Basel, 10 April 2019 – Anaveon, an immuno-oncology company, today announced that it has appointed Dr Allison Jeynes-Ellis to its board of directors.
Allison Jeynes-Ellis, MD, FFPM (UK), is a trained clinician with more than 25 years of senior leadership experience in the pharmaceutical industry. Currently, she serves as Chief Executive Officer at Avillion LLP, a London-based drug development company focused on co-development and financing of late-stage pharmaceuticals where she is responsible for identifying high-potential opportunities to fund programs to approval. Previously, she led development at Wyeth, BMS, and Novartis and has secured numerous U.S. and EU drug approvals. Dr Jeynes-Ellis also serves as a non-executive director of Agenus Inc.
Andreas Katopodis, Co-Founder and Chief Executive of Anaveon, said:
“We are delighted to welcome Allison to our board of directors. Allison is a highly accomplished leader in our industry with significant global drug development and commercialisation experience. We look forward to drawing on her extensive experience as we progress our differentiated IL-2 compounds towards the clinic.”

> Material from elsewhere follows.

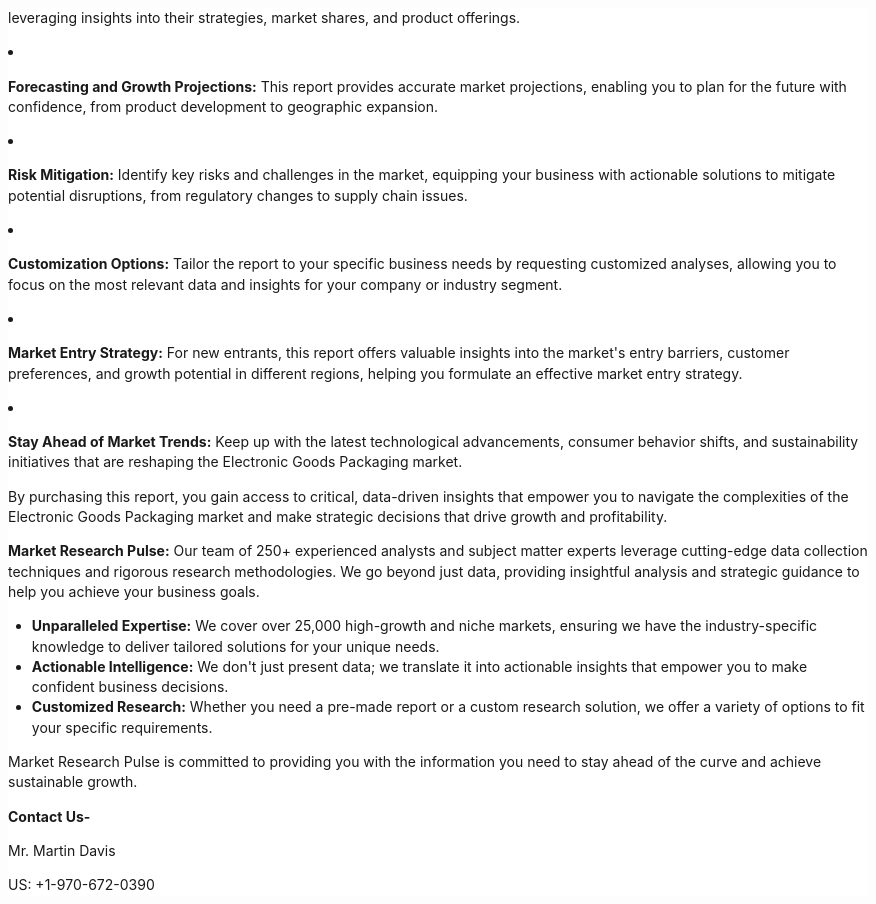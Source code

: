 leveraging insights into their strategies, market shares, and product offerings.</p></li><li><p><strong>Forecasting and Growth Projections:</strong> This report provides accurate market projections, enabling you to plan for the future with confidence, from product development to geographic expansion.</p></li><li><p><strong>Risk Mitigation:</strong> Identify key risks and challenges in the market, equipping your business with actionable solutions to mitigate potential disruptions, from regulatory changes to supply chain issues.</p></li><li><p><strong>Customization Options:</strong> Tailor the report to your specific business needs by requesting customized analyses, allowing you to focus on the most relevant data and insights for your company or industry segment.</p></li><li><p><strong>Market Entry Strategy:</strong> For new entrants, this report offers valuable insights into the market's entry barriers, customer preferences, and growth potential in different regions, helping you formulate an effective market entry strategy.</p></li><li><p><strong>Stay Ahead of Market Trends:</strong> Keep up with the latest technological advancements, consumer behavior shifts, and sustainability initiatives that are reshaping the Electronic Goods Packaging market.</p></li></ol><p>By purchasing this report, you gain access to critical, data-driven insights that empower you to navigate the complexities of the Electronic Goods Packaging market and make strategic decisions that drive growth and profitability.</p><p><strong>Market Research Pulse:</strong>&nbsp;Our team of 250+ experienced analysts and subject matter experts leverage cutting-edge data collection techniques and rigorous research methodologies. We go beyond just data, providing insightful analysis and strategic guidance to help you achieve your business goals.</p><ul><li><strong>Unparalleled Expertise:</strong>&nbsp;We cover over 25,000 high-growth and niche markets, ensuring we have the industry-specific knowledge to deliver tailored solutions for your unique needs.</li><li><strong>Actionable Intelligence:</strong>&nbsp;We don't just present data; we translate it into actionable insights that empower you to make confident business decisions.</li><li><strong>Customized Research:</strong>&nbsp;Whether you need a pre-made report or a custom research solution, we offer a variety of options to fit your specific requirements.</li></ul><p>Market Research Pulse is committed to providing you with the information you need to stay ahead of the curve and achieve sustainable growth.</p><p><strong>Contact Us-</strong></p><p>Mr. Martin Davis</p><p>US: +1-970-672-0390</p>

Allison Jeynes-Ellis, added:
“I am pleased to join the board of directors of Anaveon at an exciting time in the company’s development. I look forward to leveraging my previous experience to help Anaveon meet its goals of bringing transformative therapies to the clinic and making a difference in the lives of patients.”
Anaveon was founded in December 2017 by leading experts in the field of immunotherapy, Onur Boyman, Professor and Chair in the Department of Immunology at the University of Zurich and a recognised IL-2 biology expert, and Andreas Katopodis, previously Director at the Autoimmunity, Transplantation & Inflammation Group at the Novartis Institutes for BioMedical Research.
The company is developing a selective IL-2 Receptor Agonist, a type of protein that could therapeutically enhance a patient’s immune system to respond to tumours. In the body, human IL-2 stimulates a type of immune cell, called a T-cell, to multiply and become activated. Under certain situations, T-cells are able to attack tumours and, consistent with this, human IL-2 is already approved as a medicine for the treatment of metastatic melanoma and renal cancer.
Anaveon’s product is designed to overcome known challenges with human IL-2. These include severe, dose-limiting side effects and a short half-life that requires frequent infusions. This type of drug, if approved, could potentially have a wide utility in oncology, including in combination with cell therapies, vaccines, checkpoint inhibitors and radiotherapy.